■ EXERCISE INSTRUCTIONS
Working from the line that contains "This is too" down to the last line below, repeat each line exactly.

■ RECORDS PROVIDED
============

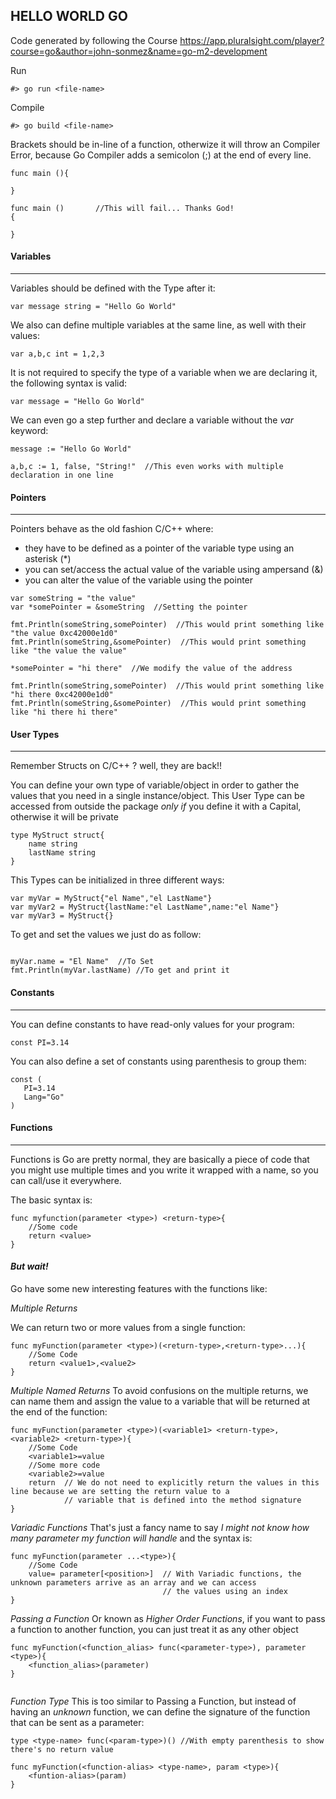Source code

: ## HELLO WORLD GO

Code generated by following the Course https://app.pluralsight.com/player?course=go&author=john-sonmez&name=go-m2-development


Run
```
#> go run <file-name>
```

Compile
```
#> go build <file-name>
```


Brackets should be in-line of a function, otherwize it will throw an Compiler Error, because Go Compiler adds a semicolon (;) at
the end of every line.

```
func main (){

}

func main ()       //This will fail... Thanks God!
{

}

```

#### Variables
---------
Variables should be defined with the Type after it:

```
var message string = "Hello Go World"

```

We also can define multiple variables at the same line, as well with their values:

```
var a,b,c int = 1,2,3
```

It is not required to specify the type of a variable when we are declaring it, the following syntax is valid:
```
var message = "Hello Go World"
```

We can even go a step further and declare a variable without the *var* keyword:

```
message := "Hello Go World"

a,b,c := 1, false, "String!"  //This even works with multiple declaration in one line

```

#### Pointers
----------
Pointers behave as the old fashion C/C++ where:
- they have to be defined as a pointer of the variable type using an asterisk (*)
- you can set/access the actual value of the variable using ampersand (&)
- you can alter the value of the variable using the pointer

```
var someString = "the value"
var *somePointer = &someString  //Setting the pointer

fmt.Println(someString,somePointer)  //This would print something like "the value 0xc42000e1d0"
fmt.Println(someString,&somePointer)  //This would print something like "the value the value"

*somePointer = "hi there"  //We modify the value of the address

fmt.Println(someString,somePointer)  //This would print something like "hi there 0xc42000e1d0"
fmt.Println(someString,&somePointer)  //This would print something like "hi there hi there"

```

#### User Types
---------
Remember Structs on C/C++ ? well, they are back!!

You can define your own type of variable/object in order to gather the values that you need in a single instance/object.
This User Type can be accessed from outside the package *only if* you define it with a Capital, otherwise it will be private

```
type MyStruct struct{
	name string
	lastName string
}
```

This Types can be initialized in three different ways:

```
var myVar = MyStruct{"el Name","el LastName"}
var myVar2 = MyStruct{lastName:"el LastName",name:"el Name"}
var myVar3 = MyStruct{}
```

To get and set the values we just do as follow:
```

myVar.name = "El Name"  //To Set
fmt.Println(myVar.lastName) //To get and print it
```

#### Constants
----------

You can define constants to have read-only values for your program:

```
const PI=3.14
```

You can also define a set of constants using parenthesis to group them:
 ```
 const (
    PI=3.14
    Lang="Go"
 )
```

#### Functions
--------
Functions is Go are pretty normal, they are basically a piece of code that you might use multiple times and you write it
wrapped with a name, so you can call/use it everywhere.

The basic syntax is:
```
func myfunction(parameter <type>) <return-type>{
    //Some code
    return <value>
}
```

#### *But wait!*
Go have some new interesting features with the functions like:

*Multiple Returns*

We can return two or more values from a single function:
```
func myFunction(parameter <type>)(<return-type>,<return-type>...){
    //Some Code
    return <value1>,<value2>
}
```
*Multiple Named Returns*
To avoid confusions on the multiple returns, we can name them and assign the value to a variable that will be returned
at the end of the function:
```
func myFunction(parameter <type>)(<variable1> <return-type>,<variable2> <return-type>){
    //Some Code
    <variable1>=value
    //Some more code
    <variable2>=value
    return  // We do not need to explicitly return the values in this line because we are setting the return value to a
            // variable that is defined into the method signature
}
```
*Variadic Functions*
That's just a fancy name to say _I might not know how many parameter my function will handle_ and the syntax is:

```
func myFunction(parameter ...<type>){
    //Some Code
    value= parameter[<position>]  // With Variadic functions, the unknown parameters arrive as an array and we can access
                                  // the values using an index
}
```

*Passing a Function*
Or known as _Higher Order Functions_, if you want to pass a function to another function, you can just treat it as any other object

```
func myFunction(<function_alias> func(<parameter-type>), parameter <type>){
    <function_alias>(parameter)
}


```

*Function Type*
This is too similar to Passing a Function, but instead of having an _unknown_ function, we can define the
signature of the function that can be sent as a parameter:
```
type <type-name> func(<param-type>)() //With empty parenthesis to show there's no return value

func myFunction(<function-alias> <type-name>, param <type>){
    <funtion-alias>(param)
}
```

============

■ RESPONSE TO THE EXERCISE
This is too similar to Passing a Function, but instead of having an _unknown_ function, we can define the
signature of the function that can be sent as a parameter:
```
type <type-name> func(<param-type>)() //With empty parenthesis to show there's no return value

func myFunction(<function-alias> <type-name>, param <type>){
    <funtion-alias>(param)
}
```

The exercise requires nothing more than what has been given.